Sf/Fan: Classic SF/Fan: Alien Invasion

One of the very best, if not the best, alien invasion movies from the 1950s is a Brit picture called THE TROLLENBERG TERROR (1958). Not familiar with that one, you say? Perhaps you’ve heard of it under the name they slapped on when they exported it for consumption by us more-literal minded Yanks, THE CRAWLING EYE.

Some commentators have castigated this change of name for giving away too much of the plot, but really, although THE TROLLENBERG TERROR is a decent enough title, who among us wouldn’t rather see THE CRAWLING EYE? Doesn’t that rachet up the anticipation? Doesn’t it just make you think, man, I really want to see how an eye can crawl? I know it did for me when I was a kid.
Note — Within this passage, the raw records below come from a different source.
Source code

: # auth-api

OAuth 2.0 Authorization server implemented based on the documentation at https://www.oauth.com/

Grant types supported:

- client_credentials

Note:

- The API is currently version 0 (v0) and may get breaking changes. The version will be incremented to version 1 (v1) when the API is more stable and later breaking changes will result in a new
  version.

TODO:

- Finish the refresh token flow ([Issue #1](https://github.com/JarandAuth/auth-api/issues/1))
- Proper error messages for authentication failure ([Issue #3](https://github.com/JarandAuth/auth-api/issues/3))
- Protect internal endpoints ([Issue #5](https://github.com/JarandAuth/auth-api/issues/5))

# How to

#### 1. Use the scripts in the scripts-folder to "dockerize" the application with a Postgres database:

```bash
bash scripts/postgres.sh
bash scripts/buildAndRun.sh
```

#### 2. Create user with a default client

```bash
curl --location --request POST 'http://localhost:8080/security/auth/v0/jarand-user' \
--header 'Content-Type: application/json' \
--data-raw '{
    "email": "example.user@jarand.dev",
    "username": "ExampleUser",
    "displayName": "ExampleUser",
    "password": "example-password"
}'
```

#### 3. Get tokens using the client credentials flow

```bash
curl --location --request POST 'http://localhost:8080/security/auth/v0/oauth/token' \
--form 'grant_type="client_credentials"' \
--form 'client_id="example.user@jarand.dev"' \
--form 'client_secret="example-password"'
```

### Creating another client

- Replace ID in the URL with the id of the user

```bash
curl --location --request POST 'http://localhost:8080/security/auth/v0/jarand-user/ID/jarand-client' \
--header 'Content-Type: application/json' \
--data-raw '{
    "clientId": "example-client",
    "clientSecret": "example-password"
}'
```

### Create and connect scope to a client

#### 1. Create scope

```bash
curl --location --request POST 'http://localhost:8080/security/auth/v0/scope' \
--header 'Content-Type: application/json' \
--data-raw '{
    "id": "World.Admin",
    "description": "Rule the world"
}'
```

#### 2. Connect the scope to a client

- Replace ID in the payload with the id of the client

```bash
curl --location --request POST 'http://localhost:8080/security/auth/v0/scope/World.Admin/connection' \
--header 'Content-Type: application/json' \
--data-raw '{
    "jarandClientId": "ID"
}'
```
I highly anticipated the Crawling Eyes, and I wasn’t disappointed.

This was one of those movies I first saw on CREATURE FEATURE or maybe SCIENCE FICTION THEATER when I was a kid and I revisit it every now and again and it holds up quite well with a few qualifications which I suspect are mainly attributable to budgetary limitations.
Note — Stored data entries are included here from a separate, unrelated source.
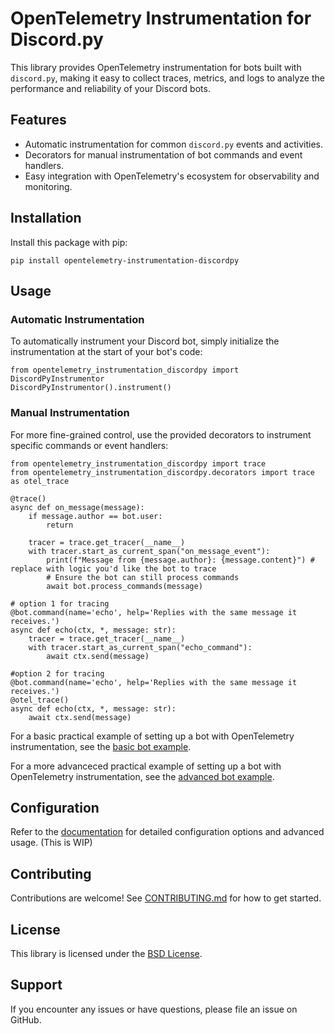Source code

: # OpenTelemetry Instrumentation for Discord.py

This library provides OpenTelemetry instrumentation for bots built with `discord.py`, making it easy to collect traces, metrics, and logs to analyze the performance and reliability of your Discord bots.

## Features

- Automatic instrumentation for common `discord.py` events and activities.
- Decorators for manual instrumentation of bot commands and event handlers.
- Easy integration with OpenTelemetry's ecosystem for observability and monitoring.

## Installation

Install this package with pip:

```
pip install opentelemetry-instrumentation-discordpy
```

## Usage

### Automatic Instrumentation

To automatically instrument your Discord bot, simply initialize the instrumentation at the start of your bot's code:

```
from opentelemetry_instrumentation_discordpy import DiscordPyInstrumentor
DiscordPyInstrumentor().instrument()
```

### Manual Instrumentation

For more fine-grained control, use the provided decorators to instrument specific commands or event handlers:

```
from opentelemetry_instrumentation_discordpy import trace
from opentelemetry_instrumentation_discordpy.decorators import trace as otel_trace

@trace()
async def on_message(message):
    if message.author == bot.user:
        return

    tracer = trace.get_tracer(__name__)
    with tracer.start_as_current_span("on_message_event"):
        print(f"Message from {message.author}: {message.content}") # replace with logic you'd like the bot to trace
        # Ensure the bot can still process commands
        await bot.process_commands(message)

# option 1 for tracing
@bot.command(name='echo', help='Replies with the same message it receives.')
async def echo(ctx, *, message: str):
    tracer = trace.get_tracer(__name__)
    with tracer.start_as_current_span("echo_command"):
        await ctx.send(message)

#option 2 for tracing
@bot.command(name='echo', help='Replies with the same message it receives.')
@otel_trace()
async def echo(ctx, *, message: str):
    await ctx.send(message)
```

For a basic practical example of setting up a bot with OpenTelemetry instrumentation, see the [basic bot example](https://github.com/Idegrity/opentelemetry-instrumentation-discordpy/blob/main/examples/basic_bot.py).

For a more advanceced practical example of setting up a bot with OpenTelemetry instrumentation, see the [advanced bot example](https://github.com/Idegrity/opentelemetry-instrumentation-discordpy/blob/main/examples/advanced_bot.py).

## Configuration

Refer to the [documentation](./docs/usage.md) for detailed configuration options and advanced usage. (This is WIP)

## Contributing

Contributions are welcome! See [CONTRIBUTING.md](https://github.com/Idegrity/opentelemetry-instrumentation-discordpy/blob/main/docs/CONTRIBUTING.md) for how to get started.

## License

This library is licensed under the [BSD License](https://github.com/Idegrity/opentelemetry-instrumentation-discordpy/blob/main/LICENSE).

## Support

If you encounter any issues or have questions, please file an issue on GitHub.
It starts off with a bang in an intense opening scene as a couple of college kids are climbing the Trollenberg, which is located in Alps or some other Aryan vacation spot, and one comes up quite unexpectedly missing his head. This becomes a common theme in the film. We don’t actually learn a whole heck of a lot about the Crawling Eyes, but it does seem that they enjoy collecting heads. Their very mysteriousness adds to the growing suspense. We never learn where they’re from, their precise motivations for coming to Earth, or even exactly what they want (except for the occasional head). They make no real attempt to communicate with us. They’re just bad-asses out for our heads and presumably our mountain tops, perhaps, as the scientist opines during the film, with an idea to migrating to warmer climes when they become accustomed to conditions on our planet.

Forrest Tucker (below right), the gratuitous American in a cast filled with Brits, plays the hard-nosed U.N. investigator Alan Brooks. As he’s unpacking at the hotel that’s one of the film’s foci of action, we catch a glimpse of a gun in his suitcase, and current viewings of the film remind me how times have changed. I doubt that nowadays even U. N. Investigators would go around casually concealing firearms in their suitcases.
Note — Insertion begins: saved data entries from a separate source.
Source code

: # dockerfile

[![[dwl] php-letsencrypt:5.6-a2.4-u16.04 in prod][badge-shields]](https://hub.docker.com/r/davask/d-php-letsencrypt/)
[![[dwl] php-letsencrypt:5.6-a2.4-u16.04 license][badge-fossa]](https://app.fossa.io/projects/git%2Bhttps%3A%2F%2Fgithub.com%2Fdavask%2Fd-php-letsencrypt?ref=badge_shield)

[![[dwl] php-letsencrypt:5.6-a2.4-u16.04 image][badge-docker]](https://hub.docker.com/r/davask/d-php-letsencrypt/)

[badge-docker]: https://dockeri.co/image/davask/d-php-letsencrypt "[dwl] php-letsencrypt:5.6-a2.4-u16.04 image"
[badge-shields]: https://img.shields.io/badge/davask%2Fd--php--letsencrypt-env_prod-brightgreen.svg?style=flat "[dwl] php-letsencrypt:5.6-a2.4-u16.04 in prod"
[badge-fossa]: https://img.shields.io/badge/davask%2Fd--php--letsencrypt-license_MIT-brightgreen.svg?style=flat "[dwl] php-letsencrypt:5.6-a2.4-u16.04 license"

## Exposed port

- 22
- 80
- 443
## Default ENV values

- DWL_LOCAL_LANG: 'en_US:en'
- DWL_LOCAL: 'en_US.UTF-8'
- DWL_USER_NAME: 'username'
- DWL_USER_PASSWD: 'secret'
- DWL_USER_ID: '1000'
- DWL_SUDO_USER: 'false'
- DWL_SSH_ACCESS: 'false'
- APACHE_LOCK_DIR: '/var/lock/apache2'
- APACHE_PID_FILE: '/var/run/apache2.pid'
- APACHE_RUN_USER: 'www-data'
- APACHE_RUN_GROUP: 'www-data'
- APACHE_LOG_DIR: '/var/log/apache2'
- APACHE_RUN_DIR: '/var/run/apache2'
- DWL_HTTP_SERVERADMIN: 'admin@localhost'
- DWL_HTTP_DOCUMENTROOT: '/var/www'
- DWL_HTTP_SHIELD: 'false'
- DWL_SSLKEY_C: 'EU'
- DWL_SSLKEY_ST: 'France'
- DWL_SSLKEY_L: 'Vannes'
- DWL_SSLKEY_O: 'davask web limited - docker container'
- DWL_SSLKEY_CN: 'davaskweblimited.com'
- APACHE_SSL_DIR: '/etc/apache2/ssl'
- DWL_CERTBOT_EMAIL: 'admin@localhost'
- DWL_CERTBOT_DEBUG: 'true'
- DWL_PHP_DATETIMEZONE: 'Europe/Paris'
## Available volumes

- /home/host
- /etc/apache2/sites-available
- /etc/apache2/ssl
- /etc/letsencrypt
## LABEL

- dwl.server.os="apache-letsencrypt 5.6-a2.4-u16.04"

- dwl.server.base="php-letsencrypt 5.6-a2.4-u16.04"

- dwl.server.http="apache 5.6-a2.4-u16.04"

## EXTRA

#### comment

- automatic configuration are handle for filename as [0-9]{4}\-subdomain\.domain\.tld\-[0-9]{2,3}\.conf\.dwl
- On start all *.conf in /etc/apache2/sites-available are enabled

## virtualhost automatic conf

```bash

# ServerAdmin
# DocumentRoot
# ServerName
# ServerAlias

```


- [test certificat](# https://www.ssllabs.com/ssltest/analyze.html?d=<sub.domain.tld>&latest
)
It seems that Tucker is friends with Prof. Crevett (Warren Mitchell above left, who has IMBD credits dating as late as 2006), a local scientist who has a bunker-like observatory partway up the Trollenberg where he studies cosmic rays. Crevett has summoned Tucker because of suspicious activities that remind him of the ominous “Andes incident” that he and Tucker were once involved in. Gradually it becomes clear that this “Andes incident” was another invasion, perhaps a scouting party or dry run, that eventually petered out. Tucker wrote a report that got him in hot water with the muckety-mucks upstairs and this time he vows he’s not putting his neck out again until they have solid evidence.

Well, it doesn’t take long to gather same. A pair of hikers, a geologist and a well-known mountain climber, go up the Trollenberg to try to get some evidence as to what’s causing all these nasty accidents. That night in the way station hut, the geologist’s head disappears, as does the entire mountain climber. The climber shows up at the hotel the next day, looking wild-eyed and acting weird, claiming he’d gotten lost. In a tensely effective and evocative scene, Tucker plies him with cigarettes and booze, but he fumbles with matches and while pouring a drink as Tucker and others look on. The audience realizes that something is wrong.

Suddenly uber-cute Janet Munroe comes down the stairs. She is Anne Pilgrim, part of a sister psychic act. And she’s really psychic. A strange mental compulsion had forced her and her sister to stop and get off the train with Forrest Tucker at Trollenberg, and she’s been acting mighty strange ever since, like trying to go up the mountain dressed only in a trench coat and her pg’s. The climber draws a big old knife and goes after her, and only a smack on the jaw from Tucker saves her. Apparently, as in the Andes, the Crawling Eyes don’t like psychics. The aliens take over human proxies and send them after those with arcane mental abilities (again, why we’re not sure).

The Eyes move under the cover of a radioactive cloud that apparently they shift by will or machinery (although we never see them utilizing any kind of equipment) across the landscape. And the cloud is descending on the village. Tucker and his scientist pal get the villages to hoof it up to the observatory for safety, leading to one of the iconic images of ‘ 50s sf movies.

Everyone but the last group has taken the cable cars up to the observatory, but Tucker goes back down to the hotel after a wandering child (of course) and gets there just in time to see the front door busted in and, framed in the open doorway, we finally see revealed in all its hideous glory, the Crawling Eye. And the SFX people, considering technical limitations of the day, really deliver the goods with this one. A twitchy, veiny eye set in a featureless, bumpy dome of a head, resting on a nest of snaky tentacles. Practical? Probably not. Scary? Hell yes.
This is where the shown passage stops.